Start of MATERIAL TO PROCESS

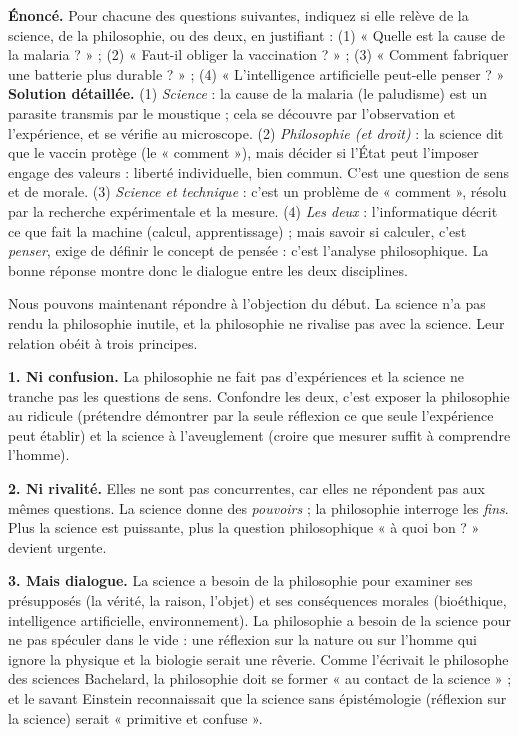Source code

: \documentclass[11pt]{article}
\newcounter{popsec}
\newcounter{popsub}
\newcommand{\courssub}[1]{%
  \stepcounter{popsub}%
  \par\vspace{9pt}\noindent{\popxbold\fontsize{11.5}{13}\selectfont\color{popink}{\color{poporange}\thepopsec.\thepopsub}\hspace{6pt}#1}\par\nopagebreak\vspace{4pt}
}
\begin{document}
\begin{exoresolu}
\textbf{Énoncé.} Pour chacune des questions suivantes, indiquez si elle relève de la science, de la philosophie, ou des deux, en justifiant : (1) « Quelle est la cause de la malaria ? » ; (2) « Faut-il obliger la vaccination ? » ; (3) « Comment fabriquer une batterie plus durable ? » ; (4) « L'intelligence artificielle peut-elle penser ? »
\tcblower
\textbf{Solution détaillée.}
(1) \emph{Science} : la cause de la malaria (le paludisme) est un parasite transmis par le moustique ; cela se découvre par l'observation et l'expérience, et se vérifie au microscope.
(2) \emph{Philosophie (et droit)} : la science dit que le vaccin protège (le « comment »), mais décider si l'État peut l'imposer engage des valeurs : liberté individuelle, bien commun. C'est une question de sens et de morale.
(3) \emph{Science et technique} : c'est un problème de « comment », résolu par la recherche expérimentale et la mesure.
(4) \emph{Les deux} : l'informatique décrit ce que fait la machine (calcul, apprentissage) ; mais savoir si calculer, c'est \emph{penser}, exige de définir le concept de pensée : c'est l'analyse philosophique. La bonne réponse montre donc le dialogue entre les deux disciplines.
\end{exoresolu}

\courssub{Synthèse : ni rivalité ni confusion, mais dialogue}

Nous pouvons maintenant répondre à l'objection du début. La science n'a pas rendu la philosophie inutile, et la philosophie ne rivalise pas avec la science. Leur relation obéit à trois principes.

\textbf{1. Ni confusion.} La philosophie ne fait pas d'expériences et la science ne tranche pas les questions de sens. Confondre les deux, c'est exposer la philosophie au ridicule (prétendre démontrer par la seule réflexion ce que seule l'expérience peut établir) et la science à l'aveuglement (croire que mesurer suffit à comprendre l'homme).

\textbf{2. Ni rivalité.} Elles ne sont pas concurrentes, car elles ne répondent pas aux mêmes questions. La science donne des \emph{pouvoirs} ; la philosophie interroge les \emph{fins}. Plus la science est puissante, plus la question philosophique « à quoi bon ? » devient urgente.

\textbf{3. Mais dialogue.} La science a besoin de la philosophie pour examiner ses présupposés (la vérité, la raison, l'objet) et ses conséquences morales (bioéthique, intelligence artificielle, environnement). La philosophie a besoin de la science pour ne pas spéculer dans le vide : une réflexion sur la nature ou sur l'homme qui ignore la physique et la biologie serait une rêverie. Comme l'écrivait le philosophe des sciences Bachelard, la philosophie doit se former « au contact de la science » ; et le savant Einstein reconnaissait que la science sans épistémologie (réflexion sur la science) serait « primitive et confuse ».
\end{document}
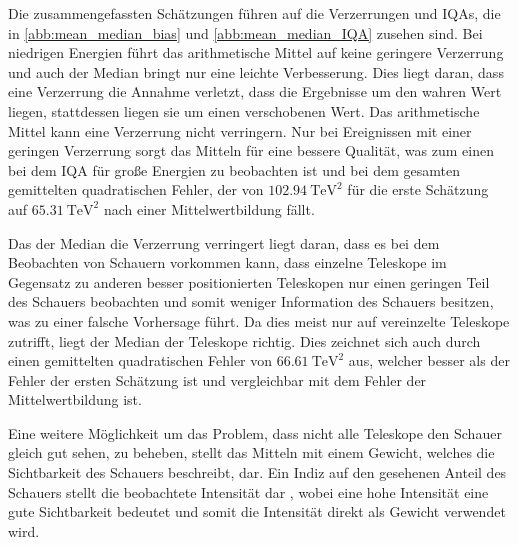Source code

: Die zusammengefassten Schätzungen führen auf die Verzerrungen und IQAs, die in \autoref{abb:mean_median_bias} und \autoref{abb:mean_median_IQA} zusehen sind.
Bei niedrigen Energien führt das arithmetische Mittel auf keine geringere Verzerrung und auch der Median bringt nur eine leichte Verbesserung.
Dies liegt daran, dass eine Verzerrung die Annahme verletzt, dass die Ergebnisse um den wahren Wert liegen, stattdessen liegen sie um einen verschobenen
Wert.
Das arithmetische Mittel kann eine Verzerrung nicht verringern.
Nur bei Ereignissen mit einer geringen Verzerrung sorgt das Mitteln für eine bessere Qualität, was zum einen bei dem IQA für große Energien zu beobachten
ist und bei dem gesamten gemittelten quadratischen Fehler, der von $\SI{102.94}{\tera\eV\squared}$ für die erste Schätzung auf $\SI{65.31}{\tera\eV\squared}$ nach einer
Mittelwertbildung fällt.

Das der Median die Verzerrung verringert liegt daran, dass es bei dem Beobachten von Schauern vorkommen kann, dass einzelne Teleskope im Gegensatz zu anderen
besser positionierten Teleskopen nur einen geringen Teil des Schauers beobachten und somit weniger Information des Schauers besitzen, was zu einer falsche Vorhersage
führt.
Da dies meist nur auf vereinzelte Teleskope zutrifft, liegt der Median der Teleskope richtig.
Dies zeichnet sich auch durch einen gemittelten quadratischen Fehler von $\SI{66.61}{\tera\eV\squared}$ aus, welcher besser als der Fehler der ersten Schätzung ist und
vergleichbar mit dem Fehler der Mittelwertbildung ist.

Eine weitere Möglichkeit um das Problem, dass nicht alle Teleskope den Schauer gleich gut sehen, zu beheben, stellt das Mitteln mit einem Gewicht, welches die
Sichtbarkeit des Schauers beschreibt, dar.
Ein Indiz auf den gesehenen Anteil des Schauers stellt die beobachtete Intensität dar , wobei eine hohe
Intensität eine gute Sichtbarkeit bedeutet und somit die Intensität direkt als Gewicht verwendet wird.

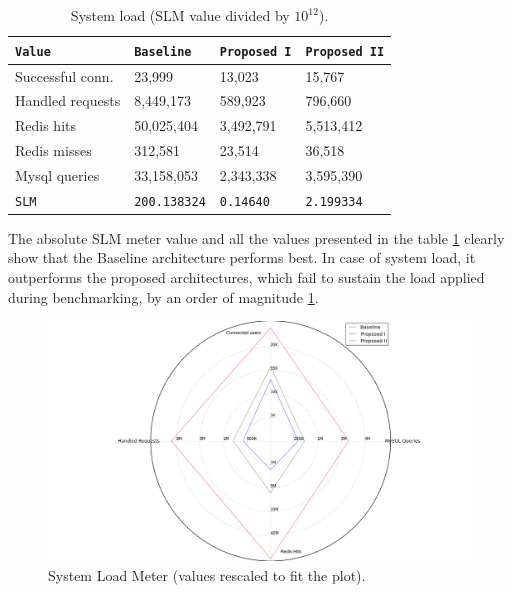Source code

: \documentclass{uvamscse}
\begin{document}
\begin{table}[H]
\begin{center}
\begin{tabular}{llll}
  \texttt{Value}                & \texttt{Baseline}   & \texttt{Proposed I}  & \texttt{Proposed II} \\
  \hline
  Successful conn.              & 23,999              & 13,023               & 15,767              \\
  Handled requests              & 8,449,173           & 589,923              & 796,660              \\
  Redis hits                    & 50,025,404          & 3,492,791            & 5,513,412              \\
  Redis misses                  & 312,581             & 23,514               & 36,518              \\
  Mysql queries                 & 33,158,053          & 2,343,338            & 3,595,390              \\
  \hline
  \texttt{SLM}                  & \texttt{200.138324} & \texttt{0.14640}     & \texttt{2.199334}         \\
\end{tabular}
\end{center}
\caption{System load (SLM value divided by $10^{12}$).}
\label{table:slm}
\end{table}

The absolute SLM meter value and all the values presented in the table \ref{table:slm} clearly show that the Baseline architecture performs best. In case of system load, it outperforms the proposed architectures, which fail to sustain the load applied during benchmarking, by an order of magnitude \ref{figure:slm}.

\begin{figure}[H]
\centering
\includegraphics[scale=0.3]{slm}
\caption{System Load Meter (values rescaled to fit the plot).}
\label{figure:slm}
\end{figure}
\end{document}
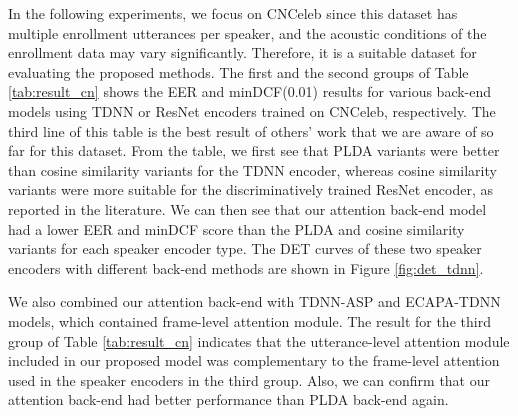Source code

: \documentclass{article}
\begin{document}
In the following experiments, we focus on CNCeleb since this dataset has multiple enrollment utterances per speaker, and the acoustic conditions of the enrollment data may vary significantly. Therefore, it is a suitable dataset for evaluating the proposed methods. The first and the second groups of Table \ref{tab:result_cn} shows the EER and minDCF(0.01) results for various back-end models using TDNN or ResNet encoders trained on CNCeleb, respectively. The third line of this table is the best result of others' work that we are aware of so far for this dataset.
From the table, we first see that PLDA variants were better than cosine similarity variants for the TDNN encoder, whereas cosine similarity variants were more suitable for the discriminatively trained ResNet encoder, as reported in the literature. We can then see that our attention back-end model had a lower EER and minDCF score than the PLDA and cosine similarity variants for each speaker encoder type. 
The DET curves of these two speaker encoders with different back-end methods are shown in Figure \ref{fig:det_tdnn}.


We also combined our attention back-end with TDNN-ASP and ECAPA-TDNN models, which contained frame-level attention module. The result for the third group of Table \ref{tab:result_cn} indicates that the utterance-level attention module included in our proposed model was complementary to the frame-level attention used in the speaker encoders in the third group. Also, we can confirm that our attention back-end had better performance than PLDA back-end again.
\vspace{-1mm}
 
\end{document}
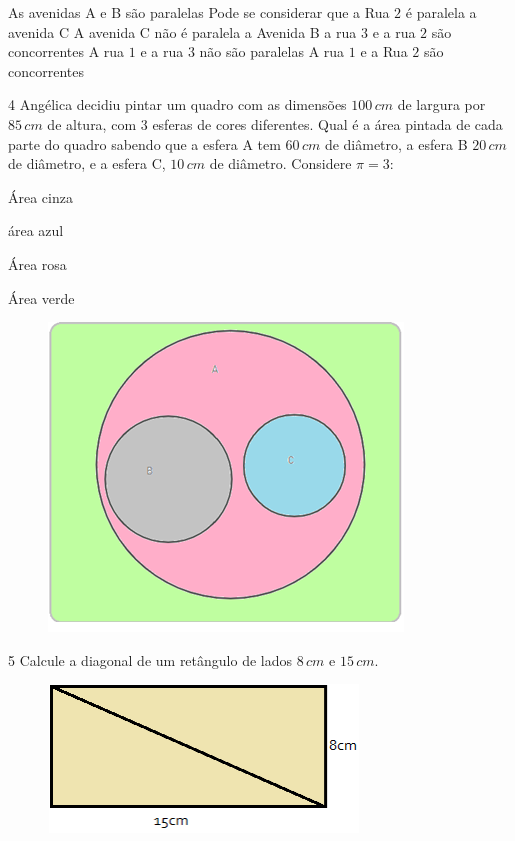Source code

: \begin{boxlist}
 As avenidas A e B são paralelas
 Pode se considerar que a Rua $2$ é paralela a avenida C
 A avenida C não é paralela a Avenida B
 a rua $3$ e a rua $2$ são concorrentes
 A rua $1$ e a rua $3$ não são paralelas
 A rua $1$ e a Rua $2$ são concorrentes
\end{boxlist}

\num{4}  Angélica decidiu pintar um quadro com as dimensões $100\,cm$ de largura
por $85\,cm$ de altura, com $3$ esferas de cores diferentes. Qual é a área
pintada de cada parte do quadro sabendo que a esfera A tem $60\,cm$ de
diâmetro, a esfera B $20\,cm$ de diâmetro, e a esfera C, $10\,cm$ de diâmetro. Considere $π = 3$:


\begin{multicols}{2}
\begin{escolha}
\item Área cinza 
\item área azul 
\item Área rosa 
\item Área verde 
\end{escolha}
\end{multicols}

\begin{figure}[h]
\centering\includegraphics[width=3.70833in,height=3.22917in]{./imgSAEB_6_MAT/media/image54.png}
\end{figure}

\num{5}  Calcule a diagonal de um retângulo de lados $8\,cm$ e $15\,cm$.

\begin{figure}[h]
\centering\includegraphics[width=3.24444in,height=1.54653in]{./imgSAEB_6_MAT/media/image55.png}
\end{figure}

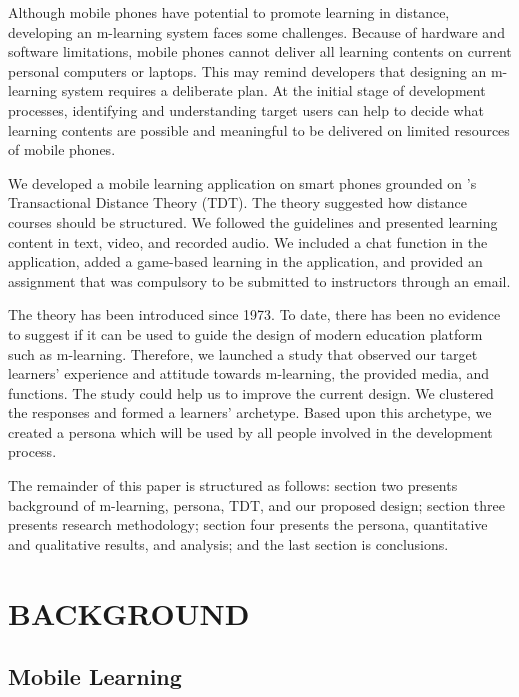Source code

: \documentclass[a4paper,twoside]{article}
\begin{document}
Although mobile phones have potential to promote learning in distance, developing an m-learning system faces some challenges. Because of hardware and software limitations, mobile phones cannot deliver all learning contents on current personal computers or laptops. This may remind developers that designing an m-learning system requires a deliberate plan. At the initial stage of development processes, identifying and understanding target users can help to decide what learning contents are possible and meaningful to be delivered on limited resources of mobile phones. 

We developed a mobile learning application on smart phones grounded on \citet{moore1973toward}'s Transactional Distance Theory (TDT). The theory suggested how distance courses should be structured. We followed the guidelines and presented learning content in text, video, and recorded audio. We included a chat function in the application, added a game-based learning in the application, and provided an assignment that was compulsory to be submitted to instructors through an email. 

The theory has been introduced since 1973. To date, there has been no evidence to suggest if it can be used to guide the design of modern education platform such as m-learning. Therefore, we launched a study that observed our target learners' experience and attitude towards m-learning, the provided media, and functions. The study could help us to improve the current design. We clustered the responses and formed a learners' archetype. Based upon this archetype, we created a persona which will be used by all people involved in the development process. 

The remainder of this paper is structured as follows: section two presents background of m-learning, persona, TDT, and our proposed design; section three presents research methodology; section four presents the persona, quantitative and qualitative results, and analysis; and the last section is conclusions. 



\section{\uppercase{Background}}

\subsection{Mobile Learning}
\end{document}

End of MATERIAL TO PROCESS

● PROBLEM:
Work through the records above line by line and count those that hold the string "geringen". Give only the result.

● TASK RESPONSE:
2